Note the rest mass is just the mass-energy of existence for massive particles (i.e., those particles with rest mass).
Note also that by the dictate of quantum mechanics, subatomic particles and unperturbed atoms and molecules of a given type are absolutely identical---they have NO freedom to be different. So each such particle of a given type has exactly the same rest mass.
Note also again, there are massless particles: the photon being the best known. But actually, massless particles have mass since they have energy as implied by mass-energy equivalence E=mc**2. They do NOT rest mass since they do NOT exist at rest in inertial frames.
What the heck is center of mass and why do we need it?
Short answer: To clear the bar.
What about the parts of a body and the internal forces on a body.
The parts of the body are their own bodies with their own centers of mass and their own net external forces which include those forces due to other parts of the whole body.
In the astrophysical realm, there is a huge hierarchy of the bodies that are parts of bodies all with their own centers of mass and all held together by self-gravity and moving under the force of external gravity: pressure-supported astro-bodies (e.g., planets, stars, etc.), planet-moon systems, planetary systems, multiple star systems, star clusters, galaxies, galaxy groups and clusters, and galaxy superclusters.
The pressure-supported astro-bodies are held up against collapse under self-gravity mainly by the pressure force and a little by the centrifugal force due to rotation---which is NOT a real force, but Newton's 1st law of motion in action.
The other astro-bodies are held up against collapse under self-gravity by rotational kinetic energy---they keep falling to their centers of mass, but keep missing---this really what being in orbit is.

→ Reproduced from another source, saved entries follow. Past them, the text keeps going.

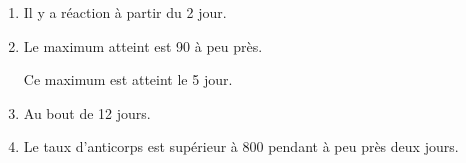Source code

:
\medskip 

%
%
%
%
%
%

\begin{enumerate}
\item %
Il y a réaction à partir du 2 jour. 
\item %
Le maximum atteint est 90 à peu près.

Ce maximum est atteint le 5 jour.
\item %
Au bout de 12 jours. 
\item %
Le taux d'anticorps est supérieur à 800 pendant à peu près deux jours. 
\end{enumerate}

\vspace{0,5cm}

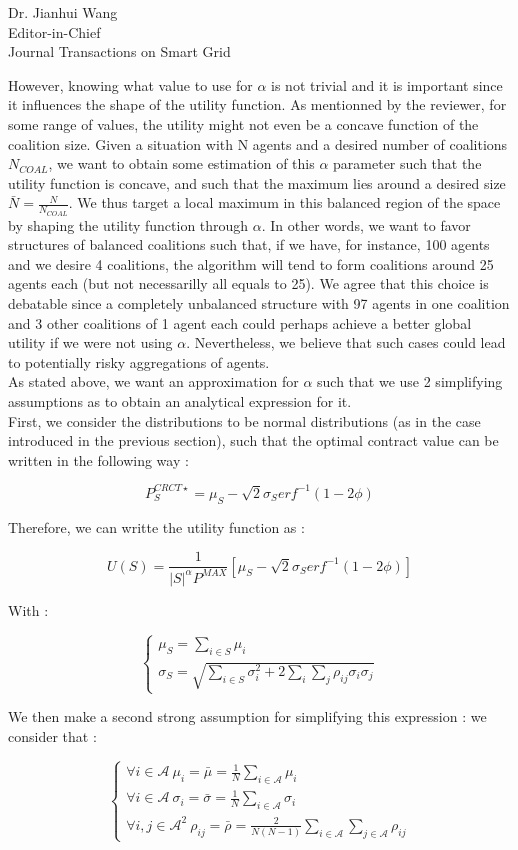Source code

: \documentclass{letter}
\begin{document}
\begin{letter}{Dr. Jianhui Wang \\ Editor-in-Chief \\ Journal Transactions on Smart Grid }
\begin{itemize}
\begin{itemize}
However, knowing what value to use for $ \alpha $ is not trivial and it is important since it influences the shape of the utility function. As mentionned by the reviewer, for some range of values, the utility might not even be a concave function of the coalition size. Given a situation with N agents and a desired number of coalitions $ N_{COAL}$, we want to obtain some estimation of this $ \alpha $ parameter such that the utility function is concave, and such that the maximum lies around a desired size $ \bar{N} = \frac{N}{N_{COAL}} $. We thus target a local maximum in this balanced region of the space by shaping the utility function through $ \alpha$. In other words, we want to favor structures of balanced coalitions such that, if we have, for instance, 100 agents and we desire 4 coalitions, the algorithm will tend to form coalitions around 25 agents each (but not necessarilly all equals to 25). We agree that this choice is debatable since a completely unbalanced structure with 97 agents in one coalition and 3 other coalitions of 1 agent each could perhaps achieve a better global utility if we were not using $\alpha$. Nevertheless, we believe that such cases could lead to potentially risky aggregations of agents.
\\
As stated above, we want an approximation for $ \alpha $ such that we use 2 simplifying assumptions as to obtain an analytical expression for it.
\\
First, we consider the distributions to be normal distributions (as in the case introduced in the previous section), such that the optimal contract value can be written in the following way :

\[ P_S^{CRCT \star } = \mu_S - \sqrt{2} \sigma_S erf^{-1}(1 - 2 \phi) \]

Therefore, we can writte the utility function as :

\[ U(S) = \frac{1}{|S|^{\alpha} P^{MAX} } \left[ \mu_S - \sqrt{2} \sigma_S erf^{-1}(1 - 2 \phi) \right] \]

With : 

\[ \left\{ \begin{array}{lll} \mu_{S} = \sum_{i \in S} \mu_i \\ \sigma_{S} = \sqrt{ \sum_{i \in S} \sigma_i^2 + 2 \sum_{i} \sum_{j} \rho_{ij} \sigma_i \sigma_j } \end{array} \right. \]

We then make a second strong assumption for simplifying this expression : we consider that :

\[ \left\{ \begin{array}{lll} \forall i \in \mathcal{A}\ \mu_i = \bar{ \mu } = \frac{1}{N} \sum_{i \in \mathcal{A}} \mu_i  \\ \forall i \in \mathcal{A}\ \sigma_i = \bar{ \sigma } = \frac{1}{N} \sum_{i \in \mathcal{A}} \sigma_i \\ \forall i,j \in \mathcal{A}^2\  \rho_{ij} = \bar{ \rho } = \frac{2}{N(N-1)} \sum_{i \in \mathcal{A}} \sum_{j \in \mathcal{A}} \rho_{ij} \end{array} \right.\]


\end{itemize}
\end{itemize}
\end{letter}
\end{document}
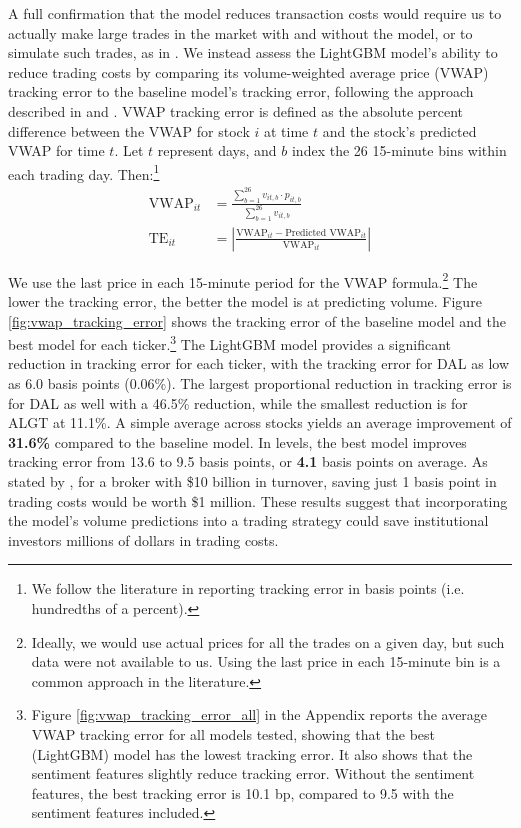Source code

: \documentclass[12pt]{article}
\begin{document}
A full confirmation that the model reduces transaction costs would require us to actually make large trades in the market with and without the model, or to simulate such trades, as in \textcite{satish2014predicting}. We instead assess the LightGBM model's ability to reduce trading costs by comparing its volume-weighted average price (VWAP) tracking error to the baseline model's tracking error, following the approach described in \textcite{chen2016forecasting} and \textcite{cucuringu2025forecasting}. VWAP tracking error is defined as the absolute percent difference between the VWAP for stock $i$ at time $t$ and the stock's predicted VWAP for time $t$. Let $t$ represent days, and $b$ index the 26 15-minute bins within each trading day. Then:\footnote{We follow the literature in reporting tracking error in basis points (i.e. hundredths of a percent).}
\begin{align}
    \text{VWAP}_{it} &= \frac{\sum_{b=1}^{26} v_{it,b} \cdot p_{it,b}}{\sum_{b=1}^{26} v_{it,b}} \\
    \text{TE}_{it} &= \left| \frac{\text{VWAP}_{it} - \text{Predicted VWAP}_{it}}{\text{VWAP}_{it}} \right|
\end{align}

We use the last price in each 15-minute period for the VWAP formula.\footnote{Ideally, we would use actual prices for all the trades on a given day, but such data were not available to us. Using the last price in each 15-minute bin is a common approach in the literature.} The lower the tracking error, the better the model is at predicting volume. Figure \ref{fig:vwap_tracking_error} shows the tracking error of the baseline model and the best model for each ticker.\footnote{Figure \ref{fig:vwap_tracking_error_all} in the Appendix reports the average VWAP tracking error for all models tested, showing that the best (LightGBM) model has the lowest tracking error. It also shows that the sentiment features slightly reduce tracking error. Without the sentiment features, the best tracking error is 10.1 bp, compared to 9.5 with the sentiment features included.} The LightGBM model provides a significant reduction in tracking error for each ticker, with the tracking error for DAL as low as 6.0 basis points (0.06\%). The largest proportional reduction in tracking error is for DAL as well with a 46.5\% reduction, while the smallest reduction is for ALGT at 11.1\%. A simple average across stocks yields an average improvement of \textbf{31.6\%} compared to the baseline model. In levels, the best model improves tracking error from 13.6 to 9.5 basis points, or \textbf{4.1} basis points on average. As stated by \textcite{chen2016forecasting}, for a broker with \$10 billion in turnover, saving just 1 basis point in trading costs would be worth \$1 million. These results suggest that incorporating the model's volume predictions into a trading strategy could save institutional investors millions of dollars in trading costs.
\end{document}
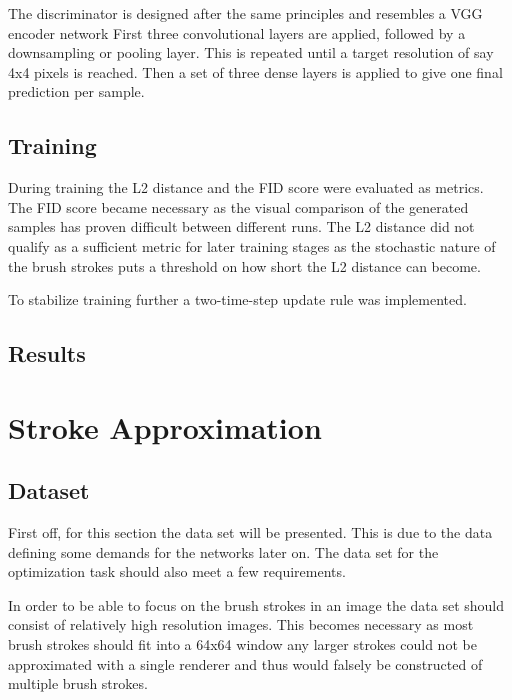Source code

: The discriminator is designed after the same principles and resembles a VGG encoder
network
First three convolutional layers are applied, followed by a downsampling or pooling layer.
This is repeated until a target resolution of say 4x4 pixels is reached.
Then a set of three dense layers is applied to give one final prediction per sample.

\subsection{Training}
During training the L2 distance and the FID score were evaluated as metrics.
The FID score became necessary as the visual comparison of the generated samples
has proven difficult between different runs.
The L2 distance did not qualify as a sufficient metric for later training stages
as the stochastic nature of the brush strokes puts a threshold on how short the L2
distance can become.

To stabilize training further a two-time-step update rule was implemented.

\subsection{Results}


\section{Stroke Approximation}

\subsection{Dataset}
First off, for this section the data set will be presented.
This is due to the data defining some demands for the networks later on.
The data set for the optimization task should also meet a few requirements.

In order to be able to focus on the brush strokes in an image the data set should
consist of relatively high resolution images.
This becomes necessary as most brush strokes should fit into a 64x64 window any larger
strokes could not be approximated with a single renderer and thus would falsely be constructed
of multiple brush strokes.

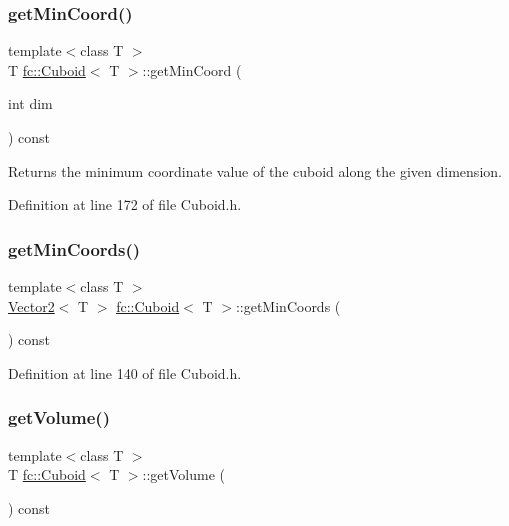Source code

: \subsubsection{\texorpdfstring{get\+Min\+Coord()}{getMinCoord()}}
{\footnotesize\ttfamily template$<$class T $>$ \\
T \hyperlink{classfc_1_1Cuboid}{fc\+::\+Cuboid}$<$ T $>$\+::get\+Min\+Coord (\begin{DoxyParamCaption}\item[{int}]{dim }\end{DoxyParamCaption}) const}

Returns the minimum coordinate value of the cuboid along the given dimension. 

Definition at line 172 of file Cuboid.\+h.

\mbox{\label{classfc_1_1Cuboid_ac170126dd5127d654d565fdaac76f6b7}} 
\subsubsection{\texorpdfstring{get\+Min\+Coords()}{getMinCoords()}}
{\footnotesize\ttfamily template$<$class T $>$ \\
\hyperlink{classfc_1_1Vector2}{Vector2}$<$ T $>$ \hyperlink{classfc_1_1Cuboid}{fc\+::\+Cuboid}$<$ T $>$\+::get\+Min\+Coords (\begin{DoxyParamCaption}{ }\end{DoxyParamCaption}) const}



Definition at line 140 of file Cuboid.\+h.

\mbox{\label{classfc_1_1Cuboid_a921b453c11e22a4ec46003f51c7cb9ba}} 
\subsubsection{\texorpdfstring{get\+Volume()}{getVolume()}}
{\footnotesize\ttfamily template$<$class T $>$ \\
T \hyperlink{classfc_1_1Cuboid}{fc\+::\+Cuboid}$<$ T $>$\+::get\+Volume (\begin{DoxyParamCaption}{ }\end{DoxyParamCaption}) const}



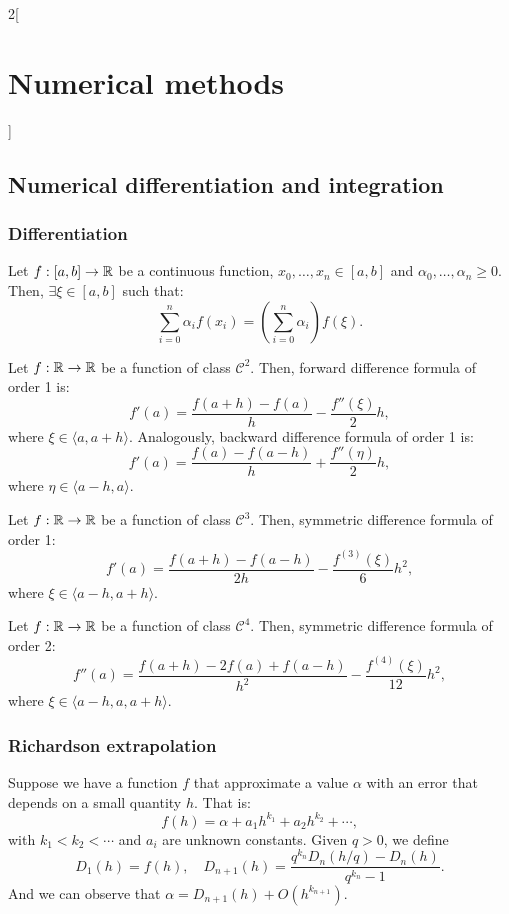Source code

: \documentclass[../../../main.tex]{subfiles}
\begin{document}
\begin{multicols}{2}[\section{Numerical methods}]
\subsection{Numerical differentiation and integration}
\subsubsection*{Differentiation}
\begin{theorem}
    Let $f:[a,b]\rightarrow\mathbb{R}$ be a continuous function, $x_0,\ldots,x_n\in[a,b]$ and $\alpha_0,\ldots,\alpha_n\geq 0$. Then, $\exists\xi\in[a,b]$ such that: $$\sum_{i=0}^n\alpha_if(x_i)=\left(\sum_{i=0}^n\alpha_i\right)f(\xi).$$
\end{theorem}
\begin{theorem}
    Let $f:\mathbb{R}\rightarrow\mathbb{R}$ be a function of class $\mathcal{C}^2$. Then, forward difference formula of order 1 is: $$f'(a)=\frac{f(a+h)-f(a)}{h}-\frac{f''(\xi)}{2}h,$$ where $\xi\in\langle a,a+h\rangle$. Analogously, backward difference formula of order 1 is: $$f'(a)=\frac{f(a)-f(a-h)}{h}+\frac{f''(\eta)}{2}h,$$ where $\eta\in\langle a-h,a\rangle$.
\end{theorem}
\begin{theorem}
    Let $f:\mathbb{R}\rightarrow\mathbb{R}$ be a function of class $\mathcal{C}^3$. Then, symmetric difference formula of order 1: $$f'(a)=\frac{f(a+h)-f(a-h)}{2h}-\frac{f^{(3)}(\xi)}{6}h^2,$$ where $\xi\in\langle a-h,a+h\rangle$.
\end{theorem}
\begin{theorem}
    Let $f:\mathbb{R}\rightarrow\mathbb{R}$ be a function of class $\mathcal{C}^4$. Then, symmetric difference formula of order 2: $$f''(a)=\frac{f(a+h)-2f(a)+f(a-h)}{h^2}-\frac{f^{(4)}(\xi)}{12}h^2,$$ where $\xi\in\langle a-h,a,a+h\rangle$.
\end{theorem}
\subsubsection*{Richardson extrapolation}
\begin{theorem}
    Suppose we have a function $f$ that approximate a value $\alpha$ with an error that depends on a small quantity $h$. That is: $$f(h)=\alpha+a_1h^{k_1}+a_2h^{k_2}+\cdots,$$with $k_1<k_2<\cdots$ and $a_i$ are unknown constants. Given $q>0$, we define $$D_1(h)=f(h),\quad D_{n+1}(h)=\frac{q^{k_n}D_n\left(h/q\right)-D_n(h)}{q^{k_n}-1}.$$ And we can observe that $\alpha=D_{n+1}(h)+O(h^{k_{n+1}})$.
\end{theorem}

\end{multicols}
\end{document}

The video Sun, earth, moon animation | 0:39 below in Orbit videos gives an illustration of a self-gravitating planetary system held up by rotational kinetic energy.
Don't panic, we'll NEVER calculate a center of mass---we just need to grok the concept center of mass and learn how to find it without calculating it in some simple cases.
The figure below (local link / general link: center_of_mass_illustrated.html) illustrates and explicates center of mass and how to calculate it---if you really want to know.
There is NO place else centers of mass could be given that they are mass-weighted average positions.
So one can find the centers of mass by inspection in the figure below (local link / general link: center_of_mass_2d.html).
However, there is a simple empirical method for finding the center of mass for rigid systems. The method is illustrated in the figure below (local link / general link: center_of_mass_hanging.html).
Much of the analysis of motion from Newtonian physics requires center of mass (see subsection Newtonian Physics above).
But to give a specific example, we need center of mass in understanding how things are held static from a free pivot point: e.g., for hanging objects or balancing them. To explicate:
To further explicate Newtonian physics and inertial frames, we need to define what we mean by acceleration and force.
An acceleration is a change in speed AND/OR a change in direction.
These two kinds of change are illustrated in the two figures just below (local link / general link: gravity_acceleration_little_g.html; local link / general link: newton_2nd_law.html).
To explicate:
Often the center-of-mass inertial frame of the bodies in the local system.
A force can depend on mass (gravity), electric charge (the electromagnetic force), relative position (gravity, the electromagnetic force), velocity (the magnetic force), and other things.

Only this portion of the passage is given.